This post will discuss the Universal Transformer, which combines the original Transformer model with a technique called Adaptive Computation Time. The main innovation of Universal Transformers is to apply the Transformer components a different number of times for each symbol.
Background and Transformer Review
If you are not already familiar with the Transformer model, you should read through “The Transformer: Attention is All You Need.” The Universal Transformer is a simple modification of the Transformer, so it is important to understand the Transformer model first.
If you’re already familiar with the Transformer model and would like a quick review, here goes:
Figure modified from Transformer paper
The base Transformer consists of an encoder and a decoder:
- 6 encoder layers
- Each encoder has 2 sub-layers: (1) multi-head self-attention; (2) feed-forward
- 6 decoder layers
- Each decoder layer has 3 sub-layers: (1) masked multi-head self-attention; (2) encoder-decoder multi-head attention; (3) feed forward
Here’s a one-figure review of multi-head attention, one of the Transformer model’s key innovations:
Multi-head attention is used for encoder self-attention (which takes as input the previous encoder layer output), decoder self-attention (which takes as input the previous decoder layer output), and encoder-decoder attention (which uses the final encoder output for the keys and values and the previous decoder output as the queries.) In the figure above the parts of the model where multi-head attention is used are boxed in red on the left. On the right, the dimensions of the Tensors at each part of the multi-head attention calculation are shown.
Finally, here’s a quick review of the position-wise fully connected feed forward network that’s used in the encoder sub-layers and in the decoder sub-layers:
Motivation for the Universal Transformer
The original Transformer is a natural language processing model that processes all words in the input sequence in parallel, while making use of attention mechanisms to incorporate context. It’s faster to train than an RNN, which has to process input tokens one-by-one. It achieves good performance on language translation.
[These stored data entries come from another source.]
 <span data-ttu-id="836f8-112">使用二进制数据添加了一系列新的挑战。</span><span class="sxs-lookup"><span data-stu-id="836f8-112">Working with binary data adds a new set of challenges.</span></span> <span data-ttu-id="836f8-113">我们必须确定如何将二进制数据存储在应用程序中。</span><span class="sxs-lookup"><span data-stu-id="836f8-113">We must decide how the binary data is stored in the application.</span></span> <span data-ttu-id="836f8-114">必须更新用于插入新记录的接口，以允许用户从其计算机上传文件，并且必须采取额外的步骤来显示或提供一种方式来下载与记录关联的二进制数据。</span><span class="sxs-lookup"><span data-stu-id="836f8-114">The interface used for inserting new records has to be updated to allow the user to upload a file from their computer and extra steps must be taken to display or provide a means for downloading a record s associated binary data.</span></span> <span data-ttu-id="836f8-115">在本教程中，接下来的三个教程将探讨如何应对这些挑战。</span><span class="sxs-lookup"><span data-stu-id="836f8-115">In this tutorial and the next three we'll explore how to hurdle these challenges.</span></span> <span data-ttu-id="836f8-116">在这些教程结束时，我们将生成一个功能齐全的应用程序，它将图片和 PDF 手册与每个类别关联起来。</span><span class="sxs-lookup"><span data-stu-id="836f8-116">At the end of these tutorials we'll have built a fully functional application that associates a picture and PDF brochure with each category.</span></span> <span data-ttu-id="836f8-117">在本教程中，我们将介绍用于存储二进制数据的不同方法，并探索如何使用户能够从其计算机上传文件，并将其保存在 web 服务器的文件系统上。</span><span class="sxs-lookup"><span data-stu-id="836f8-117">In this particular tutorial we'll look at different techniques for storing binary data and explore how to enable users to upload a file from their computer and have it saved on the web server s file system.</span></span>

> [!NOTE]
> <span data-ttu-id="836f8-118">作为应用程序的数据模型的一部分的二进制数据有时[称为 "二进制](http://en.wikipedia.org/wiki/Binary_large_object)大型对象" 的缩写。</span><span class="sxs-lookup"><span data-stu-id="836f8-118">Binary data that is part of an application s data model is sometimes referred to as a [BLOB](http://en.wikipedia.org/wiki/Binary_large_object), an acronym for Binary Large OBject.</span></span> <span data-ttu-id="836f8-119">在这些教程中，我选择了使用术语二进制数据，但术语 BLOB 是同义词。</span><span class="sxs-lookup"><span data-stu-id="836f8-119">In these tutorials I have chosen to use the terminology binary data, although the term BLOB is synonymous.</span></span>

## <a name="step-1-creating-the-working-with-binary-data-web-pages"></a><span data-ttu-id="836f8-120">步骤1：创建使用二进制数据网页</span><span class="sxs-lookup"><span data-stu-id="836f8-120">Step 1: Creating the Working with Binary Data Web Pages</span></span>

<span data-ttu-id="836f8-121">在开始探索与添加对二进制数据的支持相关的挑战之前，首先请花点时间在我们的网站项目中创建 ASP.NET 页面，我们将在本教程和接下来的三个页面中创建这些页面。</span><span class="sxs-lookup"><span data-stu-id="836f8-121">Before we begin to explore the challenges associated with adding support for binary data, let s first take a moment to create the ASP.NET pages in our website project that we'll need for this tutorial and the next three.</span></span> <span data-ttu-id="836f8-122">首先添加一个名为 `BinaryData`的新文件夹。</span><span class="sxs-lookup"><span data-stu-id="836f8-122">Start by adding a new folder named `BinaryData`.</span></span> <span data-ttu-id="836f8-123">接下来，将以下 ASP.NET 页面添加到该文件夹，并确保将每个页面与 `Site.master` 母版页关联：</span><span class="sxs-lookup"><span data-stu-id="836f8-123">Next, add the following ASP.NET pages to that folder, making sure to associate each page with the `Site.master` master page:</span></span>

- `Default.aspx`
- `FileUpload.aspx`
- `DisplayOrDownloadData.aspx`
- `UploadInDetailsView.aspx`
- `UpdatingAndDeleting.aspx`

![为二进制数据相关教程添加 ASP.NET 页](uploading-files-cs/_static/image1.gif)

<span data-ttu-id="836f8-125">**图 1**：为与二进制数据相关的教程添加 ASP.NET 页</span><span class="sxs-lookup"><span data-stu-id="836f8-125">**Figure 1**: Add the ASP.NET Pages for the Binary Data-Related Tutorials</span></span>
However, it has poorer performance on algorithmic tasks like string copying (e.g. given ‘abc’ as input, output ‘abcabcabc.’)
The Neural GPU and Neural Turing Machine (different kinds of models) have poorer performance on language translation but good performance on algorithmic tasks.
The goal of the Universal Transformer is to achieve good performance on both language translation and algorithmic tasks with only one model. The authors of the Universal Transformer also note that it is a Turing-complete model. (“Turing-complete” means it can simulate any Turing machine, which is a formal definition of a computer.)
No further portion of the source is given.